3.1. Per l’infondatezza della censura è sufficiente richiamare il pacifico e consolidato orientamento di questa Corte (cfr., tra le altre, Cass.n.16912 del 10/08/2016; id. n.27811 del 31/10/2018; Cass. n.21700 del 08/10/2020) correttamente seguito dalla C.T.R., secondo cui <<In tema di accertamento in rettifica delle imposte sui redditi delle persone fisiche, la determinazione effettuata con metodo sintetico, sulla base degli indici previsti dai decreti ministeriali del 10 settembre e 19 novembre 1992, riguardanti il cd. redditometro, dispensa l’Amministrazione da qualunque ulteriore prova rispetto all’esistenza dei fattori-indice della capacità contributiva, sicché è legittimo l’accertamento fondato su essi, restando a carico del contribuente, posto nella condizione di difendersi dalla contestazione dell’esistenza di quei fattori, l’onere di dimostrare che il reddito presunto non esiste o esiste in misura inferiore.>>.

4. Con il quarto motivo si deduce la violazione e falsa applicazione degli artt.2 e 35 comma 3, d.lgs. 31 dicembre 1992 n.546 e dell’art.277, comma 1°, cod.proc.civ., in relazione all’art.360, primo comma , n.ri 3 e 4 cod.proc.civ. Con il mezzo si impugna il capo di sentenza con cui la C.T.R., nel dare atto dell’entità delle rimesse ricevute dall’estero dal contribuente, aveva ritenuto che le stesse, rispetto all’entità dei redditi accertati per gli anni in esame, non dimostravano nulla e che avevano errato I primi giudici ad annullare in toto gli accertamenti relativi ai due anni di imposta. Secondo la prospettazione difensiva, in particolare, aveva errato il Giudice di appello a confermare integralmente l’entità dei redditi accertati senza procedere a sua volta alla rideterminazione.

4.1 La censura è inammissibile perché inconferente rispetto al decisum. Dalla lettura integrale della motivazione della sentenza impugnata è agevole dedurre che il Giudice di appello ha ritenuto di confermare integralmente i redditi come accertati perché non ha ritenuto la documentazione, relativa alle rimesse estere, prova idonea a favore del contribuente.

5 Con il quinto motivo, articolato ai sensi dell’art.360, primo comma, n.3 cod.proc.civ., si deduce l’omesso esame da parte del Giudice di appello del fatto decisivo costituito dalle circostanze, veicolate con le controdeduzioni in appello, che le relate di notifica non erano riconducibili alla comunicazione del questionario e che le stesse erano nulle ovvero inesistenti mancando comunque l’esibizione della seconda comunicazione, essendo fatta a mezzo posta.

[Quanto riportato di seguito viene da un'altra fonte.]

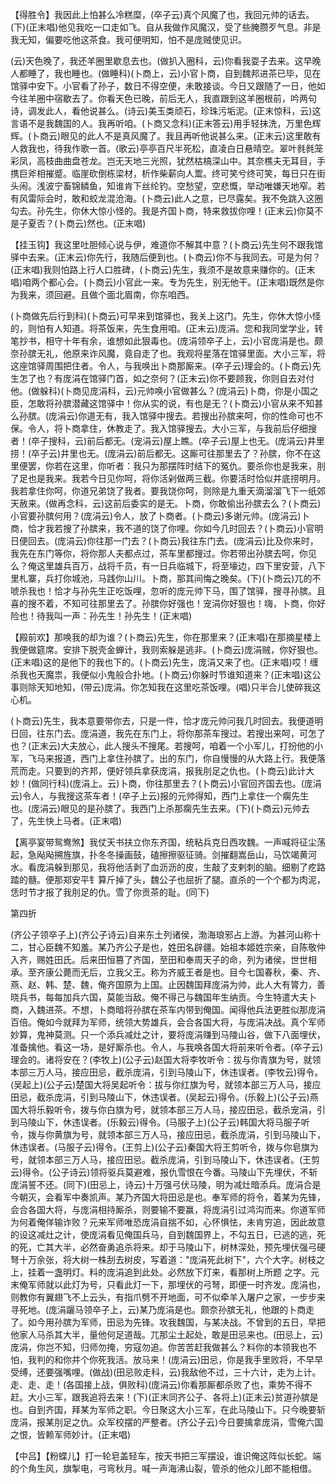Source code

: <!-- { "loadSidebar": true } -->
【得胜令】我因此上怕甚么冷糕糜，(卒子云)真个风魔了也，我回元帅的话去。(下)(正末唱)他见我吃一口走如飞。自从我做作风魔汉，受了些腌臜歹气息。非是我无知，偏要吃他这茶食。我可便明知，怕不是庞贼使见识。

(云)天色晚了，我还羊圈里歇息去也。(做扒入圈科，云)你看我耍子去来。这早晚人都睡了，我也睡也。(做睡科)(卜商上，云)小官卜商，自到魏邦进茶已毕，见在馆驿中安下。小官看了孙子，数日不得空便，未敢接谈。今日又跟随了一日，他如今往羊圈中宿歇去了。你看天色已晚，前后无人，我直跟到这羊圈根前，吟两句诗，调发此人，看他说甚么。(诗云)美玉类顽石，珍珠污垢泥。(正末惊科，云)这言语不是我魏国的人。我再听咱。(卜商又念科)(正末答云)用手轻抹洗，万里色辉辉。(卜商云)眼见的此人不是真风魔了。我且再听他说甚么来。(正末云)这里敢有人救我也，待我作歌一首。(歌云)亭亭百尺半死松，直凌白日悬晴空。翠叶毵毵笼彩凤，高枝曲曲盘苍龙。岂无天地三光照，犹然枯槁深山中。其奈樵夫无耳目，手携巨斧相摧蹙。临崖砍倒栋梁材，析作柴薪向人鬻。终可笑兮终可笑，每日只在街头闹。浅波宁畜锦鳞鱼，知谁肯下丝纶钓。空愁望，空悲慨，举动唯嫌天地窄。若有风雷际会时，敢和蛟龙混沧海。(卜商云)此人之意，已尽露矣。我不免跳入这圈勾去。孙先生，你休大惊小怪的。我是齐国卜商，特来救拔你哩！(正末云)你莫不是子夏否？(卜商云)然也。(正末唱)

【挂玉钩】我这里吐胆倾心说与伊，难道你不解其中意？(卜商云)先生何不跟我馆驿中去来。(正末云)你先行，我随后便到也。(卜商云)你不与我同去。可是为何？(正末唱)我则怕路上行人口胜碑，(卜商云)先生，我须不是故意来赚你的。(正末唱)咱两个都心会。(卜商云)小官此一来。专为先生，别无他干。(正末唱)既然是你为我来，须回避。且做个面北眉南，你东咱西。

(卜商做先后行到科)(卜商云)可早来到馆驿也，我关上这门。先生，你休大惊小怪的，则怕有人知道。将茶饭来，先生食用咱。(正末云)庞涓。您和我同堂学业，转笔抄书，相守十年有余，谁想如此狠毒也。(庞涓领卒子上，云)小官庞涓是也。颇奈孙膑无礼，他原来诈风魔，竟自走了也。我观将星落在馆驿里面。大小三军，将这座馆驿周围把住者。令人，与我唤出卜商那厮来。(卒子云)理会的。(卜商云)先生怎了也？有庞涓在馆驿门首，如之奈何？(正末云)你不要顾我，你则自去对付他。(做躲科)(卜商见庞涓科，云)元帅唤小官做甚么？(庞涓云)卜商，你是小国之臣，怎敢将孙膑潜藏这馆驿中！你从实的说，有也是无？(卜商云)小官从来不知甚么孙膑。(庞涓云)你道无有，我入馆驿中搜去。若搜出孙膑来呵，你的性命可也不保。令人，将卜商拿住，休教走了。我入馆驿搜去。大小三军，与我前后仔细搜者！(卒子搜科，云)前后都无。(宠涓云)屋上瞧。(卒子云)屋上也无。(庞涓云)井里捞！(卒子云)井里也无。(庞涓云)前后都无。这厮可往那里去了？孙膑，你不在这里便罢，你若在这里，你听者：我只为那摆阵时结下的冤仇。要杀你也是我来，刖了足也是我来。我若今日见你呵，将你活剁做两三截。你要活时恰似井底捞明月。我若拿住你呵，你道兄弟饶了我者。要我饶你呵，则除是九重天滴溜溜飞下一纸郊天赦来。(做再念科，云)这前后委实的是无。卜商，你敢偷出孙膑去么？(卜商云)小官要孙膑何用？(庞涓云)令人，放了卜商者。(卜商云)多谢元帅。(庞涓云)卜商，恰才我若搜了孙膑来，我不道的饶了你哩。你如今几时回去？(卜商云)小官明日便回去。(庞涓云)你往那一门去？(卜商云)我往东门去。(庞涓云)比及你来时，我先在东门等你，将你那人夫都点过，茶车里都搜过。你若带出孙膑去呵，你见么？俺这里雄兵百万，战将千员，有一日兵临城下，将至壕边，四下里安营，八下里札寨，兵打你城池，马践你山川。卜商，那其间悔之晚矣。(下)(卜商云)兀的不唬杀我也！恰才与孙先生正吃饭哩，忽听的庞元帅下马，围了馆驿，搜寻孙膑。且喜的搜不着，不知可往那里去了。孙膑你好强也！宠涓你好狠也！嗨，卜商，你好险也！待我叫一声：孙先生！孙先生！(正末唱)

【殿前欢】那唤我的却为谁？(卜商云)先生，你在那里来？(正末唱)在那摘星楼上我便做筵席。安排下脱壳金蝉计，我则索躲是逃非。(卜商云)庞涓贼，你好狠也。(正末唱)这的是他下的我也下的。(卜商云)先生，庞涓又来了也。(正末唱)哎！缠杀我也天魔祟，我便似小鬼般合扑地。(卜商云)你躲时节谁知道来？(正末唱)这公事则除天知地知，(带云)庞涓。你怎知我在这里吃茶饭哩。(唱)只半合儿使碎我这心机。

(卜商云)先生，我本意要带你去，只是一件，恰才庞元帅问我几时回去。我便道明日回，往东门去。庞涓道，我先在东门上，将你那茶车搜过。若搜出来呵，可怎了也？(正末云)大夫放心，此人搜头不搜尾。若搜呵，咱着一个小军儿，打扮他的小军，飞马来报道，西门上拿住孙膑了。出的东门，你自慢慢的从大路上行。我便落荒而走。只要到的齐邦，便好领兵拿获庞涓，报我刖足之仇也。(卜商云)此计大妙！(做同行科)(庞涓上。云)卜商，你往那里去？(卜商云)小官回齐国去也。(庞涓云)令人，与我搜这茶车者！(卒子上云)报的元帅得知，西门上拿住一个瘸先生也。(庞涓云)眼见的是孙膑了。我西门上杀那瘸先生去来。(下)(卜商云)元帅去了，先生快上马者。(正末唱)

【离亭宴带鸳鸯煞】我仗天书扶立你东齐国，统粘兵克日西攻魏。一声喊将征尘荡起，急飐飐搠旌旗，扑冬冬操画鼓，磕擦擦驱征骑。剑摧翻嵩岳山，马饮竭黄河水。看庞涓躲到那见，我将他活剥了血沥沥的皮，生敲了支剌刺的脑。细剔了疙路踏的髓。便那郑安平钅算斤掉了头，魏公子也屈折了腿。直杀的一个个都为肉泥，恁时节才报了我刖足的仇。雪了你贡茶的耻。(同下)


第四折

(齐公子领卒子上)(齐公子诗云)自来东土列诸侯，渤海琅邪占上游。为甚河山称十二，甘心臣魏不知羞。某乃齐公子是也，姓田名辟疆。始祖本姬姓宗亲，自陈敬仲入齐，赐姓田氏。后来田恒篡了齐国，至田和奉周天子的命，列为诸侯，世世相承。至齐康公薨而无后，立我父王。称为齐威王者是也。目今七国春秋，秦、齐、燕、赵、韩、楚、魏，俺齐国原为上国。止因魏国拜庞涓为帅，此人大有膂力，善晓兵书，每每加兵六国，莫能当敌。俺不得己与魏国年生纳贡。今生特遣大夫卜商，入魏进茶。不想，卜商暗将孙膑在茶车内带到俺国。闻得他兵法更胜似那庞涓百倍。俺如今就拜为军师，统领大势雄兵，会合各国大将，与庞涓决战。真个军师妙算，鬼神莫测。只一个添兵减灶之计，要将庞涓赚到马陵山谷，做下八面埋伏，准备擒他。看这一场，是好厮杀也。令人，与我唤各国大将前来听令者。(卒子云)理会的。诸将安在？(李牧上)(公子云)赵国大将李牧听令：拔与你青旗为号，就领本部三万人马，接应田忌，截杀庞涓，引到马陵山下，休违误者。(李牧云)得令。(吴起上)(公子云)楚国大将吴起听令：拔与你红旗为号，就领本部三万人马，接应田忌，截杀庞涓，引到马陵山下，休违误者。(吴起云)得令。(乐毅上)(公子云)燕国大将乐毅听令，拨与你白旗为号，就领本部三万人马，接应田忌，截杀宠涓，引到马陵山下，休违误者。(乐毅云)得令。(马服子上)(公子云)韩国大将马服子听令，拨与你黄旗为号，就领本部三万人马，接应田忌，截杀庞涓，引到马陵山下，休违误者。(马服子云)得令。(王剪上)(公子云)秦国大将王剪听令，拨与你皂旗为号，就领本部三万人马，接应田忌。截杀庞涓，引到马陵山下，休违误者。(王剪云)得令。(公子诗云)领将驱兵莫避难，报仇雪恨在今番。马陵山下先埋伏，不斩庞涓誓不还。(同下)(田忌上，诗云)十万强弓伏马陵，明为减灶暗添兵。庞涓合是今朝灭，会看军中奏凯声。某乃齐国大将田忌是也。奉军师的将令，着某为先锋，会合各国大将，与庞涓相持厮杀，则要输不要赢，将庞涓引过鸿沟而来。你道军师为何着俺佯输诈败？元来军师唯恐庞涓自揣不如，心怀惧怯，未肯穷追，因此故意的设这减灶之计，使庞涓看见俺国兵马，自到魏国界上，不勾五日，已逃的逃，死的死，亡其大半，必然奋勇追杀将来。却于马陵山下，树林深处，预先埋伏强弓硬弩十万余张，将大树一株刮去树皮，写着道："庞涓死此树下"，六个大字。树枝之上，挂着一盏明灯。料的庞涓追到此处。必然放下灯来，看那树上所题
之字。元末俺军师就以此灯为号，只看此灯一下，那埋伏的弓弩，即便一时齐发。庞涓也，则教你有翼翅飞不上云头，有指爪劈不开地面，可不似牵羊入屠户之家，一步步来寻死地。(庞涓躧马领卒子上，云)某乃庞涓是也。颇奈孙膑无礼，他跟的卜商走了。如今用孙膑为军师，田忌为先锋。攻我魏国，与某决战。不曾到的五日，早把他家人马杀其大半，量他何足道哉。兀那尘土起处，敢是田忌来也。(田忌上，云)庞涓，你岂不知，归师勿掩，穷寇勿追。你苦苦赶我做甚么？料你的本领我也不怕，我判的和你并个你死我活。放马来！(庞涓云)田忌，你是我手里败将，不早早受缚，还要强嘴哩。(做战)(田忌败走科，云)我敌他不过，三十六计，走为上计。走、走、走！(各国接上战，俱败科)(庞涓云)你看那厮都杀败了也，乘势不得不赶。大小三军，跟我追将去来！(下)(正末同齐公子、各将上)(正末云)贫道孙膑是也。自到齐国，拜某为军师之职。今日聚这大小三军，在此马陵山下。只今晚要斩庞涓，报某刖足之仇。众军校摆的严整者。(齐公子云)今日要擒拿庞涓，雪俺六国之恨，皆赖军师妙计。(正末唱)

【中吕】【粉蝶儿】打一轮皂盖轻车，按天书把三军摆设，谁识俺这阵似长蛇。端的个角生风，旗掣电，弓弯秋月。喊一声海沸山裂，管杀的他众儿郎不能相借。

5.1. La censura è infondata. Anche a volere individuare in quelli sopra descritti dei fatti nell’accezione rilevante ai sensi del n.5 del primo comma, dell’art.360 cod.proc.civ., il primo è stato sicuramente esaminato, laddove la C.T.R. ha dato espressamente atto, accertandolo, che il questionario in questione era stato debitamente notificato tramite consegna al portiere. Non si apprezza, invece, la decisività del secondo laddove l’eventuale nullità del procedimento comunicativo del questionario non comporta la nullità dell’avviso di accertamento (come, peraltro, pare affermare anche la stessa sentenza impugnata) ma impedisce, al più, le preclusioni in ordine all’offerta documentale di prova contraria. Nel caso in esame, però, come sopra evidenziato, la documentazione offerta dal contribuente è stata, in ogni caso, esaminata dalla C.T.R.

6. In conclusione, per le ragioni sin qui svolte, il ricorso va rigettato senza pronuncia sulle spese per mancanza di attività difensiva da parte dell’intimata.

P.Q.M.

Rigetta il ricorso.

Ai sensi dell’art.13, comma 1 quater, del d.P.R. n.115 del 2013, da atto della sussistenza dei presupposti processuali per il versamento da parte del ricorrente, dell’ulteriore importo a titolo di contributo unificato pari a quello dovuto per il ricorso, se dovuto.